How NSKT Global Can Help
For many internationally mobile Americans, FBAR non-compliance around fintech accounts is genuinely accidental, the result of not knowing that PayPal Europe, a Wise multi-currency account, or a non-US Revolut account qualified as a foreign financial account. NSKT Global helps US persons assess their complete FBAR exposure across all account types, traditional foreign bank accounts, fintech platforms, investment accounts, and digital wallets, determine which accounts are reportable, calculate the correct maximum annual values, and file FinCEN Form 114 accurately and on time. For clients with prior years of missed FBAR filings, NSKT Global also structures voluntary disclosure strategies to resolve prior non-compliance before the IRS or FinCEN raises it independently.
People Also Ask
Q: Does my PayPal account need to be reported on FBAR?
Only if it is held with a non-US PayPal entity, such as PayPal Europe. The IRS has confirmed that non-US PayPal accounts are foreign financial accounts for FBAR purposes. A US PayPal account held with PayPal, Inc. is not reportable.
Q: Is my Wise account a foreign financial account for FBAR?
Yes.

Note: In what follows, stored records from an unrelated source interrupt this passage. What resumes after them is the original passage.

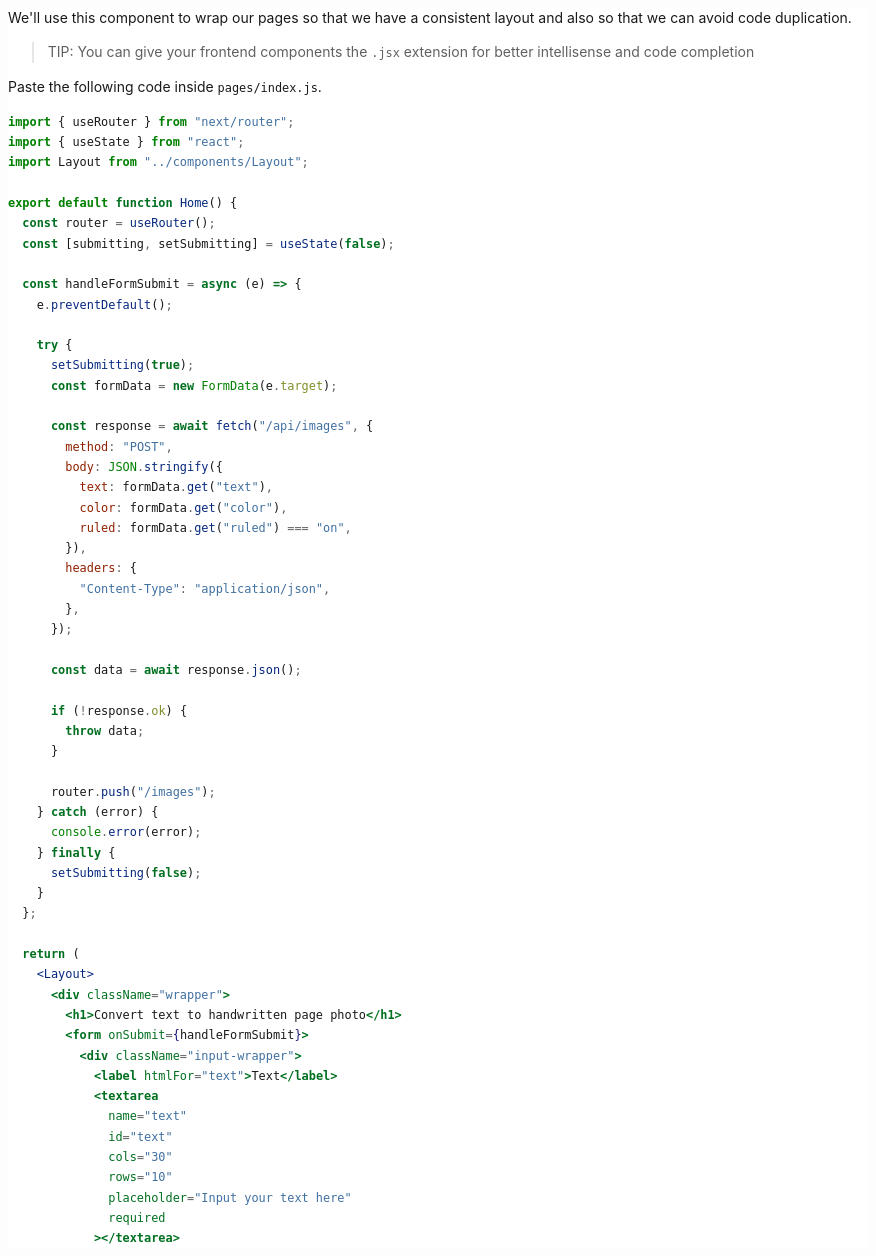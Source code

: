 We'll use this component to wrap our pages so that we have a consistent layout and also so that we can avoid code duplication.

> TIP: You can give your frontend components the `.jsx` extension for better intellisense and code completion

Paste the following code inside `pages/index.js`.

```jsx
import { useRouter } from "next/router";
import { useState } from "react";
import Layout from "../components/Layout";

export default function Home() {
  const router = useRouter();
  const [submitting, setSubmitting] = useState(false);

  const handleFormSubmit = async (e) => {
    e.preventDefault();

    try {
      setSubmitting(true);
      const formData = new FormData(e.target);

      const response = await fetch("/api/images", {
        method: "POST",
        body: JSON.stringify({
          text: formData.get("text"),
          color: formData.get("color"),
          ruled: formData.get("ruled") === "on",
        }),
        headers: {
          "Content-Type": "application/json",
        },
      });

      const data = await response.json();

      if (!response.ok) {
        throw data;
      }

      router.push("/images");
    } catch (error) {
      console.error(error);
    } finally {
      setSubmitting(false);
    }
  };

  return (
    <Layout>
      <div className="wrapper">
        <h1>Convert text to handwritten page photo</h1>
        <form onSubmit={handleFormSubmit}>
          <div className="input-wrapper">
            <label htmlFor="text">Text</label>
            <textarea
              name="text"
              id="text"
              cols="30"
              rows="10"
              placeholder="Input your text here"
              required
            ></textarea>
```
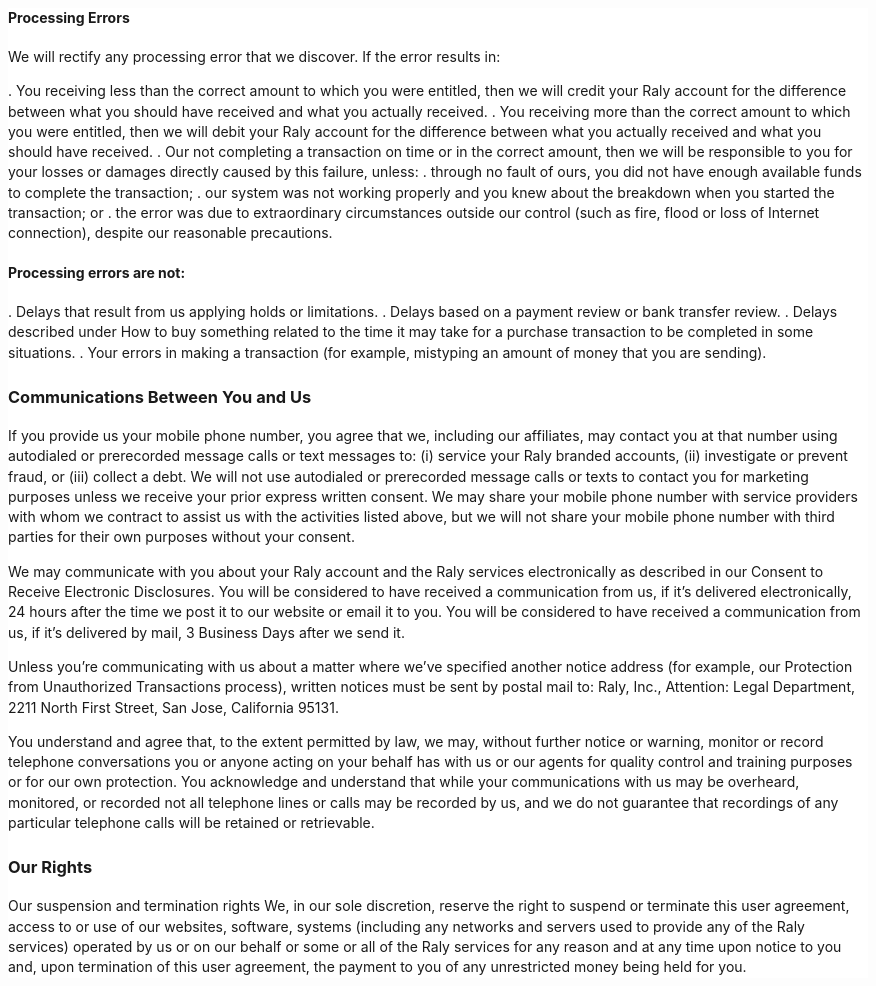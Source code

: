 ####  Processing Errors
We will rectify any processing error that we discover. If the error results in:

. You receiving less than the correct amount to which you were entitled, then we will credit your Raly account for the difference between what you should have received and what you actually received.
. You receiving more than the correct amount to which you were entitled, then we will debit your Raly account for the difference between what you actually received and what you should have received.
. Our not completing a transaction on time or in the correct amount, then we will be responsible to you for your losses or damages directly caused by this failure, unless:
	. through no fault of ours, you did not have enough available funds to complete the transaction;
	. our system was not working properly and you knew about the breakdown when you started the transaction; or
	. the error was due to extraordinary circumstances outside our control (such as fire, flood or loss of Internet connection), despite our reasonable precautions.

#### Processing errors are not:

. Delays that result from us applying holds or limitations.
. Delays based on a payment review or bank transfer review.
. Delays described under How to buy something related to the time it may take for a purchase transaction to be completed in some situations.
. Your errors in making a transaction (for example, mistyping an amount of money that you are sending).

### Communications Between You and Us
If you provide us your mobile phone number, you agree that we, including our affiliates, may contact you at that number using autodialed or prerecorded message calls or text messages to: (i) service your Raly branded accounts, (ii) investigate or prevent fraud, or (iii) collect a debt. We will not use autodialed or prerecorded message calls or texts to contact you for marketing purposes unless we receive your prior express written consent. We may share your mobile phone number with service providers with whom we contract to assist us with the activities listed above, but we will not share your mobile phone number with third parties for their own purposes without your consent.

We may communicate with you about your Raly account and the Raly services electronically as described in our Consent to Receive Electronic Disclosures. You will be considered to have received a communication from us, if it’s delivered electronically, 24 hours after the time we post it to our website or email it to you. You will be considered to have received a communication from us, if it’s delivered by mail, 3 Business Days after we send it.

Unless you’re communicating with us about a matter where we’ve specified another notice address (for example, our Protection from Unauthorized Transactions process), written notices must be sent by postal mail to: Raly, Inc., Attention: Legal Department, 2211 North First Street, San Jose, California 95131.

You understand and agree that, to the extent permitted by law, we may, without further notice or warning, monitor or record telephone conversations you or anyone acting on your behalf has with us or our agents for quality control and training purposes or for our own protection. You acknowledge and understand that while your communications with us may be overheard, monitored, or recorded not all telephone lines or calls may be recorded by us, and we do not guarantee that recordings of any particular telephone calls will be retained or retrievable.

### Our Rights
Our suspension and termination rights
We, in our sole discretion, reserve the right to suspend or terminate this user agreement, access to or use of our websites, software, systems (including any networks and servers used to provide any of the Raly services) operated by us or on our behalf or some or all of the Raly services for any reason and at any time upon notice to you and, upon termination of this user agreement, the payment to you of any unrestricted money being held for you.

Wise accounts are held with non-US entities (Wise Europe SA or equivalent) and are foreign financial accounts. If your Wise balance combined with other foreign accounts exceeded $10,000 at any point during the year, it must be included in your FBAR filing.
Q: Does Revolut need to be reported on FBAR?
It depends on which entity holds your account. A US-issued Revolut account (Revolut Technologies Inc.) is not reportable. A UK or EU-issued Revolut account (Revolut Ltd or Revolut Bank UAB) is a foreign financial account and must be reported if the $10,000 aggregate threshold is met.
Q: Does Wise report my account to the IRS automatically?
Wise complies with FATCA and CRS and may report your account information to tax authorities. However, this does not replace your own FBAR filing obligation, which remains independent of what Wise reports.
Q: Do I need to report cryptocurrency on FBAR?
Currently, self-custodied crypto wallets are not subject to FBAR reporting. Cryptocurrency held on a foreign centralized exchange may be reportable if the exchange qualifies as a foreign financial institution. This is an evolving area, and additional IRS guidance is expected.